Lines with "simulation": pull these out of the listing below.

*** RAW DATA ***

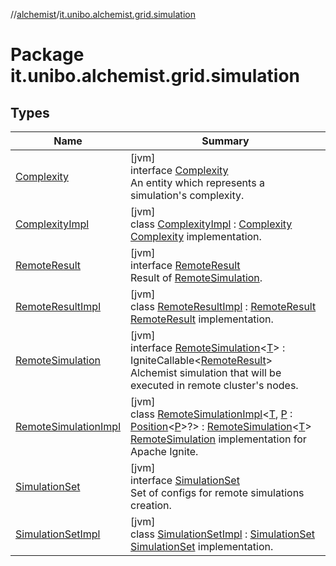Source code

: //[alchemist](../../index.md)/[it.unibo.alchemist.grid.simulation](index.md)

# Package it.unibo.alchemist.grid.simulation

## Types

| Name | Summary |
|---|---|
| [Complexity](-complexity/index.md) | [jvm]<br>interface [Complexity](-complexity/index.md)<br>An entity which represents a simulation's complexity. |
| [ComplexityImpl](-complexity-impl/index.md) | [jvm]<br>class [ComplexityImpl](-complexity-impl/index.md) : [Complexity](-complexity/index.md)<br>[Complexity](-complexity/index.md) implementation. |
| [RemoteResult](-remote-result/index.md) | [jvm]<br>interface [RemoteResult](-remote-result/index.md)<br>Result of [RemoteSimulation](-remote-simulation/index.md). |
| [RemoteResultImpl](-remote-result-impl/index.md) | [jvm]<br>class [RemoteResultImpl](-remote-result-impl/index.md) : [RemoteResult](-remote-result/index.md)<br>[RemoteResult](-remote-result/index.md) implementation. |
| [RemoteSimulation](-remote-simulation/index.md) | [jvm]<br>interface [RemoteSimulation](-remote-simulation/index.md)<[T](-remote-simulation/index.md)> : IgniteCallable<[RemoteResult](-remote-result/index.md)> <br>Alchemist simulation that will be executed in remote cluster's nodes. |
| [RemoteSimulationImpl](-remote-simulation-impl/index.md) | [jvm]<br>class [RemoteSimulationImpl](-remote-simulation-impl/index.md)<[T](-remote-simulation-impl/index.md), [P](-remote-simulation-impl/index.md) : [Position](../it.unibo.alchemist.model.interfaces/-position/index.md)<[P](-remote-simulation-impl/index.md)>?> : [RemoteSimulation](-remote-simulation/index.md)<[T](-remote-simulation-impl/index.md)> <br>[RemoteSimulation](-remote-simulation/index.md) implementation for Apache Ignite. |
| [SimulationSet](-simulation-set/index.md) | [jvm]<br>interface [SimulationSet](-simulation-set/index.md)<br>Set of configs for remote simulations creation. |
| [SimulationSetImpl](-simulation-set-impl/index.md) | [jvm]<br>class [SimulationSetImpl](-simulation-set-impl/index.md) : [SimulationSet](-simulation-set/index.md)<br>[SimulationSet](-simulation-set/index.md) implementation. |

*** End of RAW DATA ***

_FINISHED TASK_:
: //[alchemist](../../index.md)/[it.unibo.alchemist.grid.simulation](index.md)
# Package it.unibo.alchemist.grid.simulation
| [Complexity](-complexity/index.md) | [jvm]<br>interface [Complexity](-complexity/index.md)<br>An entity which represents a simulation's complexity. |
| [RemoteResult](-remote-result/index.md) | [jvm]<br>interface [RemoteResult](-remote-result/index.md)<br>Result of [RemoteSimulation](-remote-simulation/index.md). |
| [RemoteSimulation](-remote-simulation/index.md) | [jvm]<br>interface [RemoteSimulation](-remote-simulation/index.md)<[T](-remote-simulation/index.md)> : IgniteCallable<[RemoteResult](-remote-result/index.md)> <br>Alchemist simulation that will be executed in remote cluster's nodes. |
| [RemoteSimulationImpl](-remote-simulation-impl/index.md) | [jvm]<br>class [RemoteSimulationImpl](-remote-simulation-impl/index.md)<[T](-remote-simulation-impl/index.md), [P](-remote-simulation-impl/index.md) : [Position](../it.unibo.alchemist.model.interfaces/-position/index.md)<[P](-remote-simulation-impl/index.md)>?> : [RemoteSimulation](-remote-simulation/index.md)<[T](-remote-simulation-impl/index.md)> <br>[RemoteSimulation](-remote-simulation/index.md) implementation for Apache Ignite. |
| [SimulationSet](-simulation-set/index.md) | [jvm]<br>interface [SimulationSet](-simulation-set/index.md)<br>Set of configs for remote simulations creation. |
| [SimulationSetImpl](-simulation-set-impl/index.md) | [jvm]<br>class [SimulationSetImpl](-simulation-set-impl/index.md) : [SimulationSet](-simulation-set/index.md)<br>[SimulationSet](-simulation-set/index.md) implementation. |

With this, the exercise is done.